> _YOUR OBJECTIVE_:
Work out how many lines in the entries below contain the string "should". Reply with that figure alone.

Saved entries
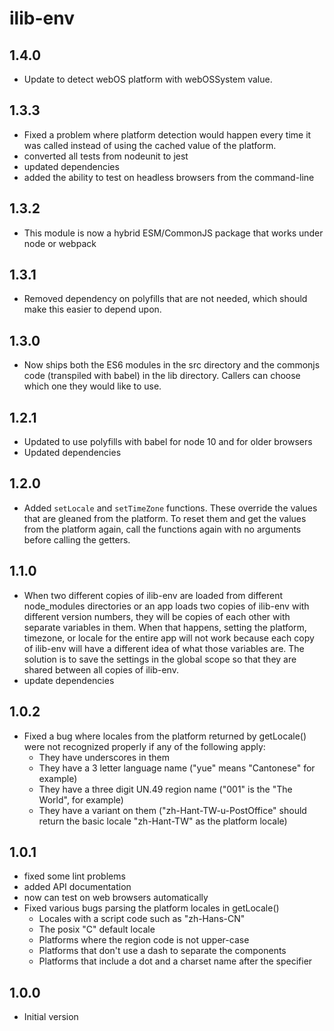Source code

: # ilib-env

## 1.4.0

- Update to detect webOS platform with webOSSystem value.

## 1.3.3

- Fixed a problem where platform detection would happen every time it was
  called instead of using the cached value of the platform.
- converted all tests from nodeunit to jest
- updated dependencies
- added the ability to test on headless browsers from the command-line

## 1.3.2

- This module is now a hybrid ESM/CommonJS package that works under node
  or webpack

## 1.3.1

- Removed dependency on polyfills that are not needed, which should make this
  easier to depend upon.

## 1.3.0

- Now ships both the ES6 modules in the src directory and the commonjs code
  (transpiled with babel) in the lib directory. Callers can choose which one
  they would like to use.

## 1.2.1

- Updated to use polyfills with babel for node 10 and for older browsers
- Updated dependencies

## 1.2.0

- Added `setLocale` and `setTimeZone` functions. These override the values
  that are gleaned from the platform. To reset them and get the values from
  the platform again, call the functions again with no arguments before calling
  the getters.

## 1.1.0

- When two different copies of ilib-env are loaded from different node_modules
  directories or an app loads two copies of ilib-env with different version
  numbers, they will be copies of each other with separate variables in
  them. When that happens, setting
  the platform, timezone, or locale for the entire app will not work because
  each copy of ilib-env will have a different idea of what those variables are.
  The solution is to save the settings in the global scope so that they are
  shared between all copies of ilib-env.
- update dependencies

## 1.0.2

- Fixed a bug where locales from the platform returned by getLocale() were not
  recognized properly if any of the following apply:
  - They have underscores in them
  - They have a 3 letter language name ("yue" means "Cantonese" for example)
  - They have a three digit UN.49 region name ("001" is the "The World",
    for example)
  - They have a variant on them ("zh-Hant-TW-u-PostOffice" should return the
    basic locale "zh-Hant-TW" as the platform locale)

## 1.0.1

- fixed some lint problems
- added API documentation
- now can test on web browsers automatically
- Fixed various bugs parsing the platform locales in getLocale()
  - Locales with a script code such as "zh-Hans-CN"
  - The posix "C" default locale
  - Platforms where the region code is not upper-case
  - Platforms that don't use a dash to separate the components
  - Platforms that include a dot and a charset name after the specifier

## 1.0.0

- Initial version
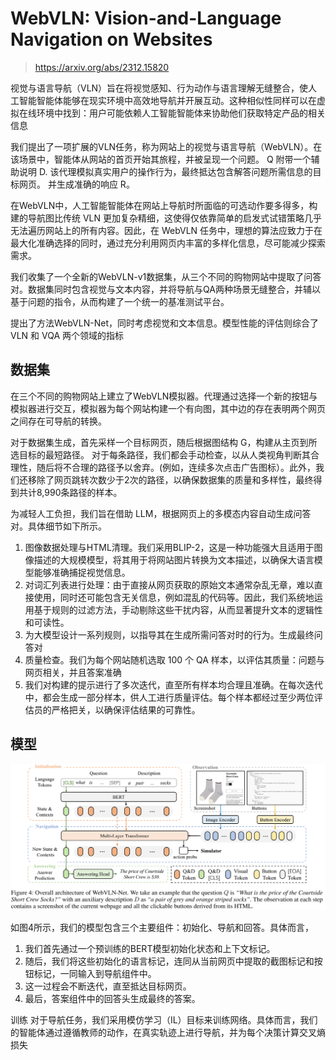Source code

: # WebVLN: Vision-and-Language Navigation on Websites

> https://arxiv.org/abs/2312.15820

视觉与语言导航（VLN）旨在将视觉感知、行为动作与语言理解无缝整合，使人工智能智能体能够在现实环境中高效地导航并开展互动。这种相似性同样可以在虚拟在线环境中找到：用户可能依赖人工智能智能体来协助他们获取特定产品的相关信息

我们提出了一项扩展的VLN任务，称为网站上的视觉与语言导航（WebVLN）。在该场景中，智能体从网站的首页开始其旅程，并被呈现一个问题。 Q 附带一个辅助说明 D. 该代理模拟真实用户的操作行为，最终抵达包含解答问题所需信息的目标网页。 并生成准确的响应 R。

在WebVLN中，人工智能智能体在网站上导航时所面临的可选动作要多得多，构建的导航图比传统 VLN 更加复杂精细，这使得仅依靠简单的启发式试错策略几乎无法遍历网站上的所有内容。因此，在 WebVLN 任务中，理想的算法应致力于在最大化准确选择的同时，通过充分利用网页内丰富的多样化信息，尽可能减少探索需求。

我们收集了一个全新的WebVLN-v1数据集，从三个不同的购物网站中提取了问答对。数据集同时包含视觉与文本内容，并将导航与QA两种场景无缝整合，并辅以基于问题的指令，从而构建了一个统一的基准测试平台。

提出了方法WebVLN-Net，同时考虑视觉和文本信息。模型性能的评估则综合了 VLN 和 VQA 两个领域的指标

## 数据集

在三个不同的购物网站上建立了WebVLN模拟器。代理通过选择一个新的按钮与模拟器进行交互，模拟器为每个网站构建一个有向图，其中边的存在表明两个网页之间存在可导航的转换。

对于数据集生成，首先采样一个目标网页，随后根据图结构 G，构建从主页到所选目标的最短路径。 对于每条路径，我们都会手动检查，以从人类视角判断其合理性，随后将不合理的路径予以舍弃。(例如，连续多次点击广告图标）。此外，我们还移除了网页跳转次数少于2次的路径，以确保数据集的质量和多样性，最终得到共计8,990条路径的样本。

为减轻人工负担，我们旨在借助 LLM，根据网页上的多模态内容自动生成问答对。具体细节如下所示。

1. 图像数据处理与HTML清理。我们采用BLIP-2，这是一种功能强大且适用于图像描述的大规模模型，将其用于将网站图片转换为文本描述，以确保大语言模型能够准确捕捉视觉信息。
2. 对词汇列表进行处理：由于直接从网页获取的原始文本通常杂乱无章，难以直接使用，同时还可能包含无关信息，例如混乱的代码等。因此，我们系统地运用基于规则的过滤方法，手动剔除这些干扰内容，从而显著提升文本的逻辑性和可读性。
3. 为大模型设计一系列规则，以指导其在生成所需问答对时的行为。生成最终问答对
4. 质量检查。我们为每个网站随机选取 100 个 QA 样本，以评估其质量：问题与网页相关，并且答案准确
5. 我们对构建的提示进行了多次迭代，直至所有样本均合理且准确。在每次迭代中，都会生成一部分样本，供人工进行质量评估。每个样本都经过至少两位评估员的严格把关，以确保评估结果的可靠性。

## 模型

![](./img/vln1.png)

如图4所示，我们的模型包含三个主要组件：初始化、导航和回答。具体而言，

1. 我们首先通过一个预训练的BERT模型初始化状态和上下文标记。
2. 随后，我们将这些初始化的语言标记，连同从当前网页中提取的截图标记和按钮标记，一同输入到导航组件中。
3. 这一过程会不断迭代，直至抵达目标网页。
4. 最后，答案组件中的回答头生成最终的答案。

训练 对于导航任务，我们采用模仿学习（IL）目标来训练网络。具体而言，我们的智能体通过遵循教师的动作，在真实轨迹上进行导航，并为每个决策计算交叉熵损失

> _WRITTEN SOLUTION_:
2